Nevada Power Co. defended its business practices Monday in testimony filed with the state Public Utilities Commission, setting the stage for the company's nearly $200 million rate hike case.
The filing responds to interveners' testimony submitted to the commission March 7, claiming company errors resulted in millions of dollars in imprudent purchases.
"I conclude that the purchases were prudent in their entirety, and that the evidence offered by those who allege otherwise suffers from a combination of mistakes, hindsight and the clearly unsupportable contention that the company should have been able to foresee what the market itself failed to foresee," economist Jeff Makholm said in testimony on Nevada Power's behalf.
Nevada Power is requesting an $81 million rate decrease as part of an overall plan to recover $195 million spent on fuel and purchased power to serve customers between October 2001 and September 2002. Lower ongoing costs for fuel and purchased power will result in a rate decrease in at least the first year, Nevada Power said.
The case got under way Monday with a few procedural moves. Formal testimony will begin Monday.
In earlier testimony, PUC staff testimony claimed errors by Nevada Power contributed to $80 million in bad energy purchases. Those errors ranged from flawed hedging strategies to billing system errors, the staff said.
The Nevada Energy Buyers Network, which represents several large Nevada Power customers, said Nevada Power errors totaled $147.4 million.
Southern Nevada Water Authority testimony said the company's request for cost recovery is overstated by $90.8 million. That filing claimed the same transactions questioned in Nevada Power's nearly $1 billion rate case for the seven months ending September 2001 are still affecting the current case. The PUC last year disallowed $434 million in that case.
State consumer advocate Tim Hay has said he would seek additional rate cuts of $292 million this time around. The company missed cost saving long-term contracts, botched natural gas purchases and violated its own Risk Management Committee's policies, Hay said.
In its rebuttal testimony, Nevada Power representatives claimed the state Legislature's decision to halt deregulation and the divestiture of generation assets left the company at the mercy of a volatile market.

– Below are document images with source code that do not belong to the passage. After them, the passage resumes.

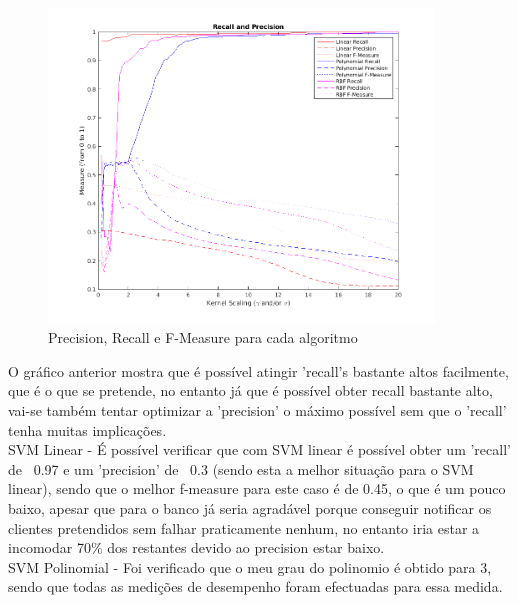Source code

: \documentclass[portugues,final]{revdetua}
\begin{document}
\begin{figure}[H]
\centerline{\includegraphics[width=290pt]{images/svm_recall_precision.png}}
\caption{Precision, Recall e F-Measure para cada algoritmo}
\label{img:complete}
\end{figure}


O gráfico anterior mostra que é possível atingir 'recall's bastante altos facilmente, que é o que se pretende, no entanto já que é possível obter recall bastante alto, vai-se também tentar optimizar a 'precision' o máximo possível sem que o 'recall' tenha muitas implicações.\\

SVM Linear - É possível verificar que com SVM linear é possível obter um 'recall' de ~0.97 e um 'precision' de ~0.3 (sendo esta a melhor situação para o SVM linear), sendo que o melhor f-measure para este caso é de 0.45, o que é um pouco baixo, apesar que para o banco já seria agradável porque conseguir notificar os clientes pretendidos sem falhar praticamente nenhum, no entanto iria estar a incomodar 70\% dos restantes devido ao precision estar baixo. \\

SVM Polinomial - Foi verificado que o meu grau do polinomio é obtido para 3, sendo que todas as medições de desempenho foram efectuadas para essa medida.



\end{document}
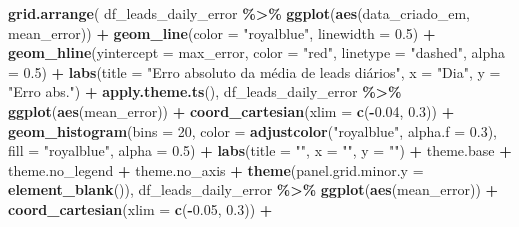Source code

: \documentclass[
]{article}
\newenvironment{Shaded}{\begin{snugshade}}{\end{snugshade}}
\newcommand{\AttributeTok}[1]{\textcolor[rgb]{0.13,0.29,0.53}{#1}}
\newcommand{\DecValTok}[1]{\textcolor[rgb]{0.00,0.00,0.81}{#1}}
\newcommand{\FloatTok}[1]{\textcolor[rgb]{0.00,0.00,0.81}{#1}}
\newcommand{\FunctionTok}[1]{\textcolor[rgb]{0.13,0.29,0.53}{\textbf{#1}}}
\newcommand{\NormalTok}[1]{#1}
\newcommand{\SpecialCharTok}[1]{\textcolor[rgb]{0.81,0.36,0.00}{\textbf{#1}}}
\newcommand{\StringTok}[1]{\textcolor[rgb]{0.31,0.60,0.02}{#1}}
\begin{document}
\begin{Shaded}
\begin{Highlighting}[]
\FunctionTok{grid.arrange}\NormalTok{(}
\NormalTok{  df\_leads\_daily\_error }\SpecialCharTok{\%\textgreater{}\%}
    \FunctionTok{ggplot}\NormalTok{(}\FunctionTok{aes}\NormalTok{(data\_criado\_em, mean\_error)) }\SpecialCharTok{+}
    \FunctionTok{geom\_line}\NormalTok{(}\AttributeTok{color =} \StringTok{"royalblue"}\NormalTok{, }\AttributeTok{linewidth =} \FloatTok{0.5}\NormalTok{) }\SpecialCharTok{+}
    \FunctionTok{geom\_hline}\NormalTok{(}\AttributeTok{yintercept =}\NormalTok{ max\_error, }\AttributeTok{color =} \StringTok{"red"}\NormalTok{, }\AttributeTok{linetype =} \StringTok{"dashed"}\NormalTok{, }\AttributeTok{alpha =} \FloatTok{0.5}\NormalTok{) }\SpecialCharTok{+}
    \FunctionTok{labs}\NormalTok{(}\AttributeTok{title =} \StringTok{"Erro absoluto da média de leads diários"}\NormalTok{,}
         \AttributeTok{x =} \StringTok{"Dia"}\NormalTok{,}
         \AttributeTok{y =} \StringTok{"Erro abs."}\NormalTok{) }\SpecialCharTok{+}
    \FunctionTok{apply.theme.ts}\NormalTok{(),}
\NormalTok{  df\_leads\_daily\_error }\SpecialCharTok{\%\textgreater{}\%}
    \FunctionTok{ggplot}\NormalTok{(}\FunctionTok{aes}\NormalTok{(mean\_error)) }\SpecialCharTok{+}
    \FunctionTok{coord\_cartesian}\NormalTok{(}\AttributeTok{xlim =} \FunctionTok{c}\NormalTok{(}\SpecialCharTok{{-}}\FloatTok{0.04}\NormalTok{, }\FloatTok{0.3}\NormalTok{)) }\SpecialCharTok{+}
    \FunctionTok{geom\_histogram}\NormalTok{(}\AttributeTok{bins =} \DecValTok{20}\NormalTok{, }\AttributeTok{color =} \FunctionTok{adjustcolor}\NormalTok{(}\StringTok{"royalblue"}\NormalTok{, }\AttributeTok{alpha.f =} \FloatTok{0.3}\NormalTok{), }\AttributeTok{fill =} \StringTok{"royalblue"}\NormalTok{, }\AttributeTok{alpha =} \FloatTok{0.5}\NormalTok{) }\SpecialCharTok{+}
    \FunctionTok{labs}\NormalTok{(}\AttributeTok{title =} \StringTok{""}\NormalTok{,}
         \AttributeTok{x =} \StringTok{""}\NormalTok{,}
         \AttributeTok{y =} \StringTok{""}\NormalTok{) }\SpecialCharTok{+}
\NormalTok{    theme.base }\SpecialCharTok{+}\NormalTok{ theme.no\_legend }\SpecialCharTok{+}\NormalTok{ theme.no\_axis }\SpecialCharTok{+}
    \FunctionTok{theme}\NormalTok{(}\AttributeTok{panel.grid.minor.y =} \FunctionTok{element\_blank}\NormalTok{()),}
\NormalTok{  df\_leads\_daily\_error }\SpecialCharTok{\%\textgreater{}\%}
    \FunctionTok{ggplot}\NormalTok{(}\FunctionTok{aes}\NormalTok{(mean\_error)) }\SpecialCharTok{+}
    \FunctionTok{coord\_cartesian}\NormalTok{(}\AttributeTok{xlim =} \FunctionTok{c}\NormalTok{(}\SpecialCharTok{{-}}\FloatTok{0.05}\NormalTok{, }\FloatTok{0.3}\NormalTok{)) }\SpecialCharTok{+}

\end{Highlighting}
\end{Shaded}
\end{document}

Nevada Power gas buyer LoreLei Reid said the company had entered into agreements with the buyers of its generating plants to provide power based on 1998 gas costs. That went away in the spring of 2001 when divestiture was cancelled, she said.

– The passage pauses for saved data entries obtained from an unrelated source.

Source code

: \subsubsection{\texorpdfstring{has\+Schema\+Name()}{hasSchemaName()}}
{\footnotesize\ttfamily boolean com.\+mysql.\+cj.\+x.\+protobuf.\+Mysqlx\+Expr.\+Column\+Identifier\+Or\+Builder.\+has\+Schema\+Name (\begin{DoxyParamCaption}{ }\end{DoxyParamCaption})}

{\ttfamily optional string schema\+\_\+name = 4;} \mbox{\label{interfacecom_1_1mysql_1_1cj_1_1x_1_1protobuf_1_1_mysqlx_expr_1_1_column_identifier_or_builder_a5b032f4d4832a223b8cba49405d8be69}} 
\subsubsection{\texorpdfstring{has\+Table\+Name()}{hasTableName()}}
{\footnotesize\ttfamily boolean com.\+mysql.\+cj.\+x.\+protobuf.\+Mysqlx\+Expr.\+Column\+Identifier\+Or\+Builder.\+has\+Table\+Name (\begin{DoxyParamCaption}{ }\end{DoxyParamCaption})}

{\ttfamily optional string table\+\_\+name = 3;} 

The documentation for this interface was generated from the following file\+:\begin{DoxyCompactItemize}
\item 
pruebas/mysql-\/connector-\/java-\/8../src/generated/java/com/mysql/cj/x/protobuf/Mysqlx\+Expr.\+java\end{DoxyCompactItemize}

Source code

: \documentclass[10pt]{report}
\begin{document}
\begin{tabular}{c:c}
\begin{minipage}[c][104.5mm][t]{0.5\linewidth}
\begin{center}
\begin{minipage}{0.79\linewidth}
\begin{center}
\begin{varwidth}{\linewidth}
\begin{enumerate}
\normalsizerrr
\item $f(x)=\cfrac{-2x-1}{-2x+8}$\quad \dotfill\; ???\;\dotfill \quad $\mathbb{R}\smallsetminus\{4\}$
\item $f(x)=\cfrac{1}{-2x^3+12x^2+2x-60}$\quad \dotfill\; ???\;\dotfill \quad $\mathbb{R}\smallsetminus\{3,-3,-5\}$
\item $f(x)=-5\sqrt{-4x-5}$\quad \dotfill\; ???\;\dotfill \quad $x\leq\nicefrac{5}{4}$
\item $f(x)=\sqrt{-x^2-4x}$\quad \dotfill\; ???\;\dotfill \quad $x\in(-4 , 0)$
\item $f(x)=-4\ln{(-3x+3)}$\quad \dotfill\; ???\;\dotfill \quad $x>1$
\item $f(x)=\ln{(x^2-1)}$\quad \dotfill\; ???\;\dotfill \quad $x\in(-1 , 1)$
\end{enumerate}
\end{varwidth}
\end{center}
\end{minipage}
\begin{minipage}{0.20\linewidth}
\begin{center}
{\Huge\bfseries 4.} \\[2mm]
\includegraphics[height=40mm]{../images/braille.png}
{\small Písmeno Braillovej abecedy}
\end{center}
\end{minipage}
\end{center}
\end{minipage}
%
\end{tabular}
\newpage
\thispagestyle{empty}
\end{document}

While the interveners claimed that the current case is overstated because of imprudent purchases, they found that the company's projections for ongoing purchases are too low.
The water authority will seek to raise the so-called "base-tariff energy rate" to cover those costs. That increase would offset the amount the authority is seeking to disallow. Dennis Peseau, who prepared the Water Authority testimony, said projections for fuel and purchased power costs should be raised by $90.8 million.

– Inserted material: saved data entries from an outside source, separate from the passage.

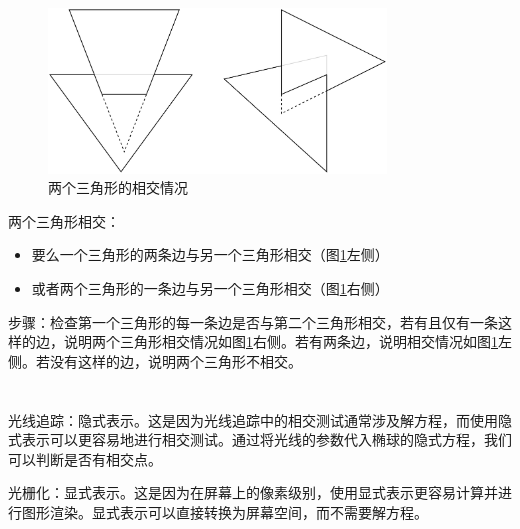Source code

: \documentclass{article}
\begin{document}
\section{}

\begin{figure}
    \centering
    \includegraphics[width=0.8\textwidth]{pic/image-20231212174346327.png}
    \caption{两个三角形的相交情况}
    \label{fig:triangles}
\end{figure}

两个三角形相交：

\begin{itemize}[leftmargin=2cm]
    \item 要么一个三角形的两条边与另一个三角形相交（图\ref{fig:triangles}左侧）
    \item 或者两个三角形的一条边与另一个三角形相交（图\ref{fig:triangles}右侧）
\end{itemize}

步骤：检查第一个三角形的每一条边是否与第二个三角形相交，若有且仅有一条这样的边，说明两个三角形相交情况如图\ref{fig:triangles}右侧。若有两条边，说明相交情况如图\ref{fig:triangles}左侧。若没有这样的边，说明两个三角形不相交。

\section{}

\subsection{}

光线追踪：隐式表示。这是因为光线追踪中的相交测试通常涉及解方程，而使用隐式表示可以更容易地进行相交测试。通过将光线的参数代入椭球的隐式方程，我们可以判断是否有相交点。

光栅化：显式表示。这是因为在屏幕上的像素级别，使用显式表示更容易计算并进行图形渲染。显式表示可以直接转换为屏幕空间，而不需要解方程。

\subsection{}
\end{document}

Similarly, PUC staff is requesting an $80 million upward adjustment to offset an $80 million disallowance. The Nevada Energy Buyers Network requested a base-tariff rate adjustment of $48.8 million, far from offsetting its requested $147.4 million disallowance.
The company did not address the fuel and purchased power cost adjustments in rebuttal testimony.
But again, Nevada Power argued that the company managed a bad market well.
"The company faced a miserable market with high prices, and the market's consensus verdict, as gauged objectively by forward price projections, showed no break in prices," Makholm said. "The company had no basis to hope that waiting to purchase was a viable option."